Strange results in table() after scraping an HTML doc.

jrkrideau · June 19, 2024, 2:13pm

I am scraping an HTML table from a Government of Canada website with {rvest} and I seem to be getting some strange results when I try to create a table.
My first problem was a straight-forward read_html(webpage) was giving an error.

library(data.table)
library(tidyverse)
library(rvest)

webpage <- "https://ciec-ccie.parl.gc.ca/en/publications/Pages/Travel2023-Deplacements2023.aspx"

read_html(webpage)

Error in open.connection(x, "rb") : 
  SSL peer certificate or SSH remote key was not OK: [ciec-ccie.parl.gc.ca] SSL certificate problem: unable to get local issuer certificate

After poking around I discovered this code that seems to work although I am not sure why.

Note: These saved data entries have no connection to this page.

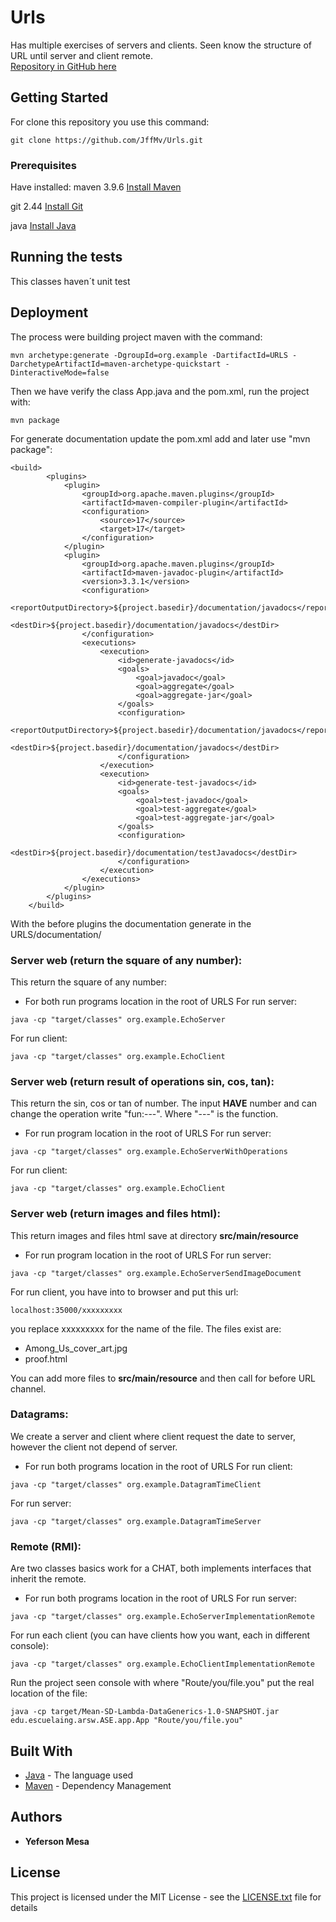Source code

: # Urls
Has multiple exercises of servers and clients. Seen know the structure of URL until server and client remote.  
[Repository in GitHub here](https://github.com/JffMv/Urls)

## Getting Started

For clone this repository you use this command:
 ```
 git clone https://github.com/JffMv/Urls.git
 ```

### Prerequisites

Have installed:
maven 3.9.6
[Install Maven](https://maven.apache.org/download.cgi#Installation)


git 2.44
[Install Git](https://git-scm.com/book/en/v2/Getting-Started-Installing-Git)

java
[Install Java](https://www.oracle.com/co/java/technologies/downloads/)


## Running the tests

This classes haven´t unit test

## Deployment

The process were building project maven with the command:

```
mvn archetype:generate -DgroupId=org.example -DartifactId=URLS -DarchetypeArtifactId=maven-archetype-quickstart -DinteractiveMode=false

```

Then we have verify the class App.java and the pom.xml, run the project with:

```
mvn package

```

For generate documentation update the pom.xml add and later use "mvn package":

```
<build>
        <plugins>
            <plugin>
                <groupId>org.apache.maven.plugins</groupId>
                <artifactId>maven-compiler-plugin</artifactId>
                <configuration>
                    <source>17</source>
                    <target>17</target>
                </configuration>
            </plugin>
            <plugin>
                <groupId>org.apache.maven.plugins</groupId>
                <artifactId>maven-javadoc-plugin</artifactId>
                <version>3.3.1</version>
                <configuration>
                    <reportOutputDirectory>${project.basedir}/documentation/javadocs</reportOutputDirectory>
                    <destDir>${project.basedir}/documentation/javadocs</destDir>
                </configuration>
                <executions>
                    <execution>
                        <id>generate-javadocs</id>
                        <goals>
                            <goal>javadoc</goal>
                            <goal>aggregate</goal>
                            <goal>aggregate-jar</goal>
                        </goals>
                        <configuration>
                            <reportOutputDirectory>${project.basedir}/documentation/javadocs</reportOutputDirectory>
                            <destDir>${project.basedir}/documentation/javadocs</destDir>
                        </configuration>
                    </execution>
                    <execution>
                        <id>generate-test-javadocs</id>
                        <goals>
                            <goal>test-javadoc</goal>
                            <goal>test-aggregate</goal>
                            <goal>test-aggregate-jar</goal>
                        </goals>
                        <configuration>
                            <destDir>${project.basedir}/documentation/testJavadocs</destDir>
                        </configuration>
                    </execution>
                </executions>
            </plugin>
        </plugins>
    </build>

```
With the before plugins the documentation generate in the URLS/documentation/

### Server web (return the square of any number):
This return the square of any number:
- For both run programs location in the root of URLS
For run server:
```
java -cp "target/classes" org.example.EchoServer

```
For run client:
```
java -cp "target/classes" org.example.EchoClient

```

### Server web (return result of operations sin, cos, tan):
This return the sin, cos or tan of number. The input **HAVE** number and can change the operation write "fun:---". Where "---" is the function.
- For run program location in the root of URLS
For run server:
```
java -cp "target/classes" org.example.EchoServerWithOperations

```
For run client:
```
java -cp "target/classes" org.example.EchoClient

```

### Server web (return images and files html): 
This return images and files html save at directory **src/main/resource**
- For run program location in the root of URLS
For run server:
```
java -cp "target/classes" org.example.EchoServerSendImageDocument

```
For run client,
you have into to browser and put this url:
```
localhost:35000/xxxxxxxxx
```
you replace xxxxxxxxx for the name of the file. The files exist are:
- Among_Us_cover_art.jpg 
- proof.html

You can add more files to **src/main/resource** and then call for before URL channel. 

### Datagrams: 
We create a server and client where client request the date to server, however the client not depend of server. 
- For run both programs location in the root of URLS
For run client:
```
java -cp "target/classes" org.example.DatagramTimeClient

```
For run server:
```
java -cp "target/classes" org.example.DatagramTimeServer

```
### Remote (RMI): 
Are two classes basics work for a CHAT, both implements interfaces that inherit the remote.
- For run both programs location in the root of URLS
For run server:
```
java -cp "target/classes" org.example.EchoServerImplementationRemote

```
For run each client (you can have clients how you want, each in different console):
```
java -cp "target/classes" org.example.EchoClientImplementationRemote

```



Run the project seen console with where "Route/you/file.you" put the real location of the file:
```
java -cp target/Mean-SD-Lambda-DataGenerics-1.0-SNAPSHOT.jar edu.escuelaing.arsw.ASE.app.App "Route/you/file.you"

```

## Built With

* [Java](https://www.java.com/es/) - The language used
* [Maven](https://maven.apache.org/) - Dependency Management



## Authors

* **Yeferson Mesa**

## License

This project is licensed under the MIT License - see the [LICENSE.txt](LICENSE.txt) file for details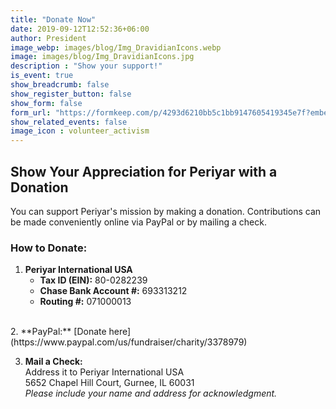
 ```yaml
---
title: "Donate Now"
date: 2019-09-12T12:52:36+06:00
author: President
image_webp: images/blog/Img_DravidianIcons.webp
image: images/blog/Img_DravidianIcons.jpg
description : "Show your support!"
is_event: true
show_breadcrumb: false
show_register_button: false
show_form: false
form_url: "https://formkeep.com/p/4293d6210bb5c1bb9147605419345e7f?embedded=1"
show_related_events: false
image_icon : volunteer_activism
---
```


  

## Show Your Appreciation for Periyar with a Donation

You can support Periyar's mission by making a donation. Contributions can be made conveniently online via PayPal or by mailing a check.

### How to Donate:

1. **Periyar International USA**  
   - **Tax ID (EIN):** 80-0282239  
   - **Chase Bank Account #:** 693313212  
   - **Routing #:** 071000013 <br>
<br>
2. **PayPal:** [Donate here](https://www.paypal.com/us/fundraiser/charity/3378979)

3. **Mail a Check:**  
        Address it to Periyar International USA  
        5652 Chapel Hill Court, Gurnee, IL 60031  
        *Please include your name and address for acknowledgment.*

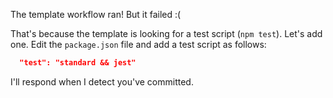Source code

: The template workflow ran! But it failed :(

That's because the template is looking for a test script (`npm test`). Let's add one. Edit the `package.json` file and add a test script as follows:

```json
  "test": "standard && jest"
```

I'll respond when I detect you've committed. 
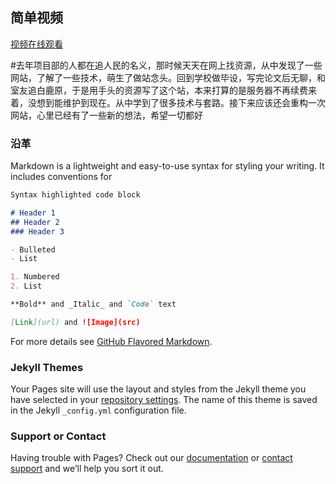 ## 简单视频

[视频在线观看](https://2naive.cn) 

#去年项目部的人都在追人民的名义，那时候天天在网上找资源，从中发现了一些网站，了解了一些技术，萌生了做站念头。回到学校做毕设，写完论文后无聊，和室友追白鹿原，于是用手头的资源写了这个站，本来打算的是服务器不再续费来着，没想到能维护到现在。从中学到了很多技术与套路。接下来应该还会重构一次网站，心里已经有了一些新的想法，希望一切都好

### 沿革

Markdown is a lightweight and easy-to-use syntax for styling your writing. It includes conventions for

```markdown
Syntax highlighted code block

# Header 1
## Header 2
### Header 3

- Bulleted
- List

1. Numbered
2. List

**Bold** and _Italic_ and `Code` text

[Link](url) and ![Image](src)
```

For more details see [GitHub Flavored Markdown](https://guides.github.com/features/mastering-markdown/).

### Jekyll Themes

Your Pages site will use the layout and styles from the Jekyll theme you have selected in your [repository settings](https://github.com/mengf12138/mypage/settings). The name of this theme is saved in the Jekyll `_config.yml` configuration file.

### Support or Contact

Having trouble with Pages? Check out our [documentation](https://help.github.com/categories/github-pages-basics/) or [contact support](https://github.com/contact) and we’ll help you sort it out.
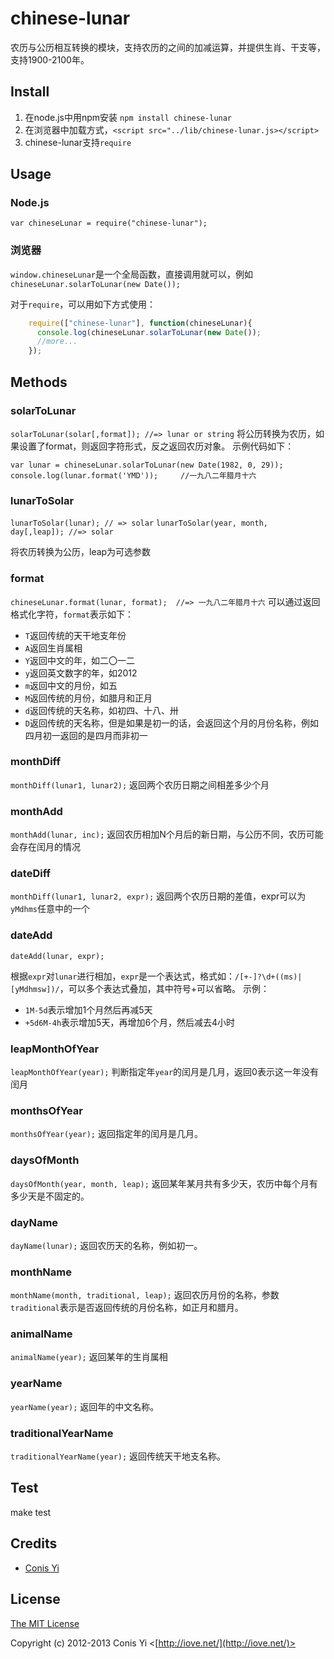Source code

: # chinese-lunar

农历与公历相互转换的模块，支持农历的之间的加减运算，并提供生肖、干支等，支持1900-2100年。

## Install

1. 在node.js中用npm安装 `npm install chinese-lunar`
2. 在浏览器中加载方式，`<script src="../lib/chinese-lunar.js></script>`
3. chinese-lunar支持`require`

## Usage

### Node.js

    var chineseLunar = require("chinese-lunar");

### 浏览器

`window.chineseLunar`是一个全局函数，直接调用就可以，例如`chineseLunar.solarToLunar(new Date());`

对于`require`，可以用如下方式使用：
```js
    require(["chinese-lunar"], function(chineseLunar){
      console.log(chineseLunar.solarToLunar(new Date());
      //more...
    });
```

## Methods

### solarToLunar

`solarToLunar(solar[,format]); //=> lunar or string`
将公历转换为农历，如果设置了format，则返回字符形式，反之返回农历对象。
示例代码如下：

    var lunar = chineseLunar.solarToLunar(new Date(1982, 0, 29));
    console.log(lunar.format('YMD'));     //一九八二年腊月十六

### lunarToSolar

`lunarToSolar(lunar); // => solar`
`lunarToSolar(year, month, day[,leap]); //=> solar`

将农历转换为公历，leap为可选参数

### format
`chineseLunar.format(lunar, format);  //=> 一九八二年腊月十六`
可以通过返回格式化字符，`format`表示如下：

* `T`返回传统的天干地支年份
* `A`返回生肖属相
* `Y`返回中文的年，如二〇一二
* `y`返回英文数字的年，如2012
* `m`返回中文的月份，如五
* `M`返回传统的月份，如腊月和正月
* `d`返回传统的天名称，如初四、十八、卅
* `D`返回传统的天名称，但是如果是初一的话，会返回这个月的月份名称，例如四月初一返回的是四月而非初一

### monthDiff
`monthDiff(lunar1, lunar2);`
返回两个农历日期之间相差多少个月

### monthAdd
`monthAdd(lunar, inc);`
返回农历相加N个月后的新日期，与公历不同，农历可能会存在闰月的情况

### dateDiff
`monthDiff(lunar1, lunar2, expr);`
返回两个农历日期的差值，expr可以为`yMdhms`任意中的一个

### dateAdd
`dateAdd(lunar, expr);`

根据`expr`对`lunar`进行相加，`expr`是一个表达式，格式如：`/[+-]?\d+((ms)|[yMdhmsw])/`，可以多个表达式叠加，其中符号+可以省略。
示例：

* `1M-5d`表示增加1个月然后再减5天
* `+5d6M-4h`表示增加5天，再增加6个月，然后减去4小时

### leapMonthOfYear
`leapMonthOfYear(year);`
判断指定年`year`的闰月是几月，返回0表示这一年没有闰月

### monthsOfYear
`monthsOfYear(year);`
返回指定年的闰月是几月。

### daysOfMonth
`daysOfMonth(year, month, leap);`
返回某年某月共有多少天，农历中每个月有多少天是不固定的。

### dayName
`dayName(lunar);`
返回农历天的名称，例如初一。

### monthName
`monthName(month, traditional, leap);`
返回农历月份的名称，参数`traditional`表示是否返回传统的月份名称，如正月和腊月。

### animalName
`animalName(year);`
返回某年的生肖属相

### yearName
`yearName(year);`
返回年的中文名称。

### traditionalYearName
`traditionalYearName(year);`
返回传统天干地支名称。

## Test

  make test

## Credits

  - [Conis Yi](http://github.com/conis)

## License

[The MIT License](http://opensource.org/licenses/MIT)

Copyright (c) 2012-2013 Conis Yi <[http://iove.net/](http://iove.net/)>
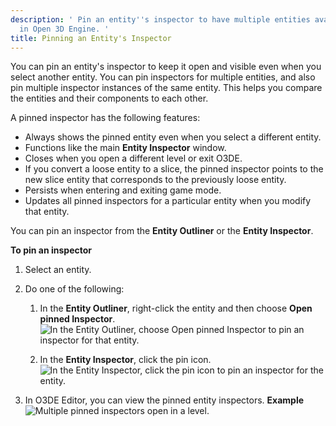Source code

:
 ```yaml
---
description: ' Pin an entity''s inspector to have multiple entities available to edit
  in Open 3D Engine. '
title: Pinning an Entity's Inspector
---
```


You can pin an entity's inspector to keep it open and visible even when you select another entity. You can pin inspectors for multiple entities, and also pin multiple inspector instances of the same entity. This helps you compare the entities and their components to each other.

A pinned inspector has the following features:
+ Always shows the pinned entity even when you select a different entity.
+ Functions like the main **Entity Inspector** window.
+ Closes when you open a different level or exit O3DE.
+ If you convert a loose entity to a slice, the pinned inspector points to the new slice entity that corresponds to the previously loose entity.
+ Persists when entering and exiting game mode.
+ Updates all pinned inspectors for a particular entity when you modify that entity.

You can pin an inspector from the **Entity Outliner** or the **Entity Inspector**.

**To pin an inspector**

1. Select an entity.

1. Do one of the following:

   1. In the **Entity Outliner**, right-click the entity and then choose **Open pinned Inspector**.
![In the Entity Outliner, choose Open pinned Inspector to pin an inspector for that entity.](/images/user-guide/component/entity_system/component-entity-inspector-pin-1.png)

   1. In the **Entity Inspector**, click the pin icon.
![In the Entity Inspector, click the pin icon to pin an inspector for the entity.](/images/user-guide/component/entity_system/component-entity-inspector-pin-2.png)

1. In O3DE Editor, you can view the pinned entity inspectors.
**Example**
![Multiple pinned inspectors open in a level.](/images/user-guide/component/entity_system/component-entity-inspector-pin.png)
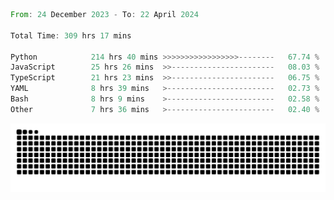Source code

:<!--START_SECTION:waka-->

```rust
From: 24 December 2023 - To: 22 April 2024

Total Time: 309 hrs 17 mins

Python            214 hrs 40 mins >>>>>>>>>>>>>>>>>--------   67.74 %
JavaScript        25 hrs 26 mins  >>-----------------------   08.03 %
TypeScript        21 hrs 23 mins  >>-----------------------   06.75 %
YAML              8 hrs 39 mins   >------------------------   02.73 %
Bash              8 hrs 9 mins    >------------------------   02.58 %
Other             7 hrs 36 mins   >------------------------   02.40 %
```

<!--END_SECTION:waka-->


<picture>
  <source media="(prefers-color-scheme: dark)" srcset="https://raw.githubusercontent.com/jeerawut97/jeerawut97/output/github-contribution-grid-snake.svg">
  <img alt="github contribution grid snake animation" src="https://raw.githubusercontent.com/jeerawut97/jeerawut97/output/github-contribution-grid-snake.svg">
</picture>
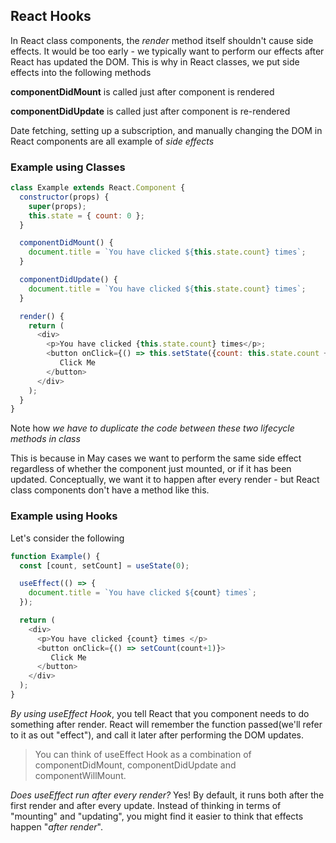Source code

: ## React Hooks
In React class components, the *render* method itself shouldn't cause side effects. It would be too early - we typically want to perform our effects after React has updated the DOM. This is why in React classes, we put side effects into the following methods

**componentDidMount** is called just after component is rendered

**componentDidUpdate** is called just after component is re-rendered

Date fetching, setting up a subscription, and manually changing the DOM in React components are all example of *side effects*

### Example using Classes
```javascript
class Example extends React.Component {
  constructor(props) {
    super(props);
    this.state = { count: 0 };
  }

  componentDidMount() {
    document.title = `You have clicked ${this.state.count} times`;
  }

  componentDidUpdate() {
    document.title = `You have clicked ${this.state.count} times`;
  }

  render() {
    return (
      <div>
        <p>You have clicked {this.state.count} times</p>;
        <button onClick={() => this.setState({count: this.state.count + 1})}>
           Click Me
        </button>
      </div>
    );
  }
}
```

Note how *we have to duplicate the code between these two lifecycle methods in class*

This is because in May cases we want to perform the same side effect regardless of whether the component just mounted, or if it has been updated. Conceptually, we want it to happen after every render - but React class components don't have a method like this. 

### Example using Hooks
Let's consider the following
```javascript
function Example() {
  const [count, setCount] = useState(0);

  useEffect(() => {
    document.title = `You have clicked ${count} times`;
  });

  return (
    <div>
      <p>You have clicked {count} times </p>
      <button onClick={() => setCount(count+1)}>
         Click Me
      </button>
    </div>
  );
}
```

*By using useEffect Hook*, you tell React that you component needs to do something after render. React will remember the function passed(we'll refer to it as out "effect"), and call it later after performing the DOM updates.

>You can think of useEffect Hook as a combination of componentDidMount, componentDidUpdate and componentWillMount.

*Does useEffect run after every render?* Yes! By default, it runs both after the first render and after every update. Instead of thinking in terms of "mounting" and "updating", you might find it easier to think that effects happen "*after render*".
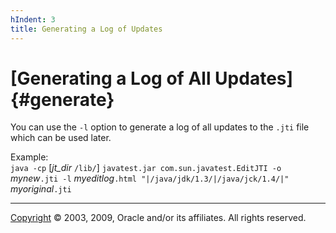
 ```yaml
---
hIndent: 3
title: Generating a Log of Updates
---
```


# [Generating a Log of All Updates]{#generate}

You can use the `-l` option to generate a log of all updates to the `.jti` file which can be used
later.

Example:\
`java -cp` \[*jt_dir* `/lib/`\] `javatest.jar com.sun.javatest.EditJTI -o` *mynew*`.jti -l`
*myeditlog*`.html "|/java/jdk/1.3/|/java/jck/1.4/|"` *myoriginal*`.jti`

----------------------------------------------------------------------------------------------------

[Copyright](../copyright.html) © 2003, 2009, Oracle and/or its affiliates. All rights reserved.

suppressMessages(library(data.table))
suppressMessages(library(tidyverse))
library(rvest)

webpage <- "https://ciec-ccie.parl.gc.ca/en/publications/Pages/Travel2023-Deplacements2023.aspx"

content <- webpage %>% 
  httr::GET(config = httr::config(ssl_verifypeer = FALSE)) %>% 
  read_html()  

tables <- content %>% html_table(fill = TRUE)

first_table <- tables[[1]]

names(first_table) <-  c("mp", "with", "dest", "purpose", "sponsor", "dates", "benefits", "value", "docs")
 
DT <- as.data.table(first_table)

# Edit to reduce amount of text.
DT[8, sponsor := "State Committee on work with Diaspora of The Republic of Azerbaijan"]

The problem is that if I do

DT1 <- DT[, .(table(mp))]

I am not getting a complete tabulation. I am getting some since the number of rows of data goes from 93 to 73.

If I do this

DT1[2, mp] == DT1[3, mp]

They are not identical! It may be a glitch in the original creation of the HTML doc but can anyone suggest anything?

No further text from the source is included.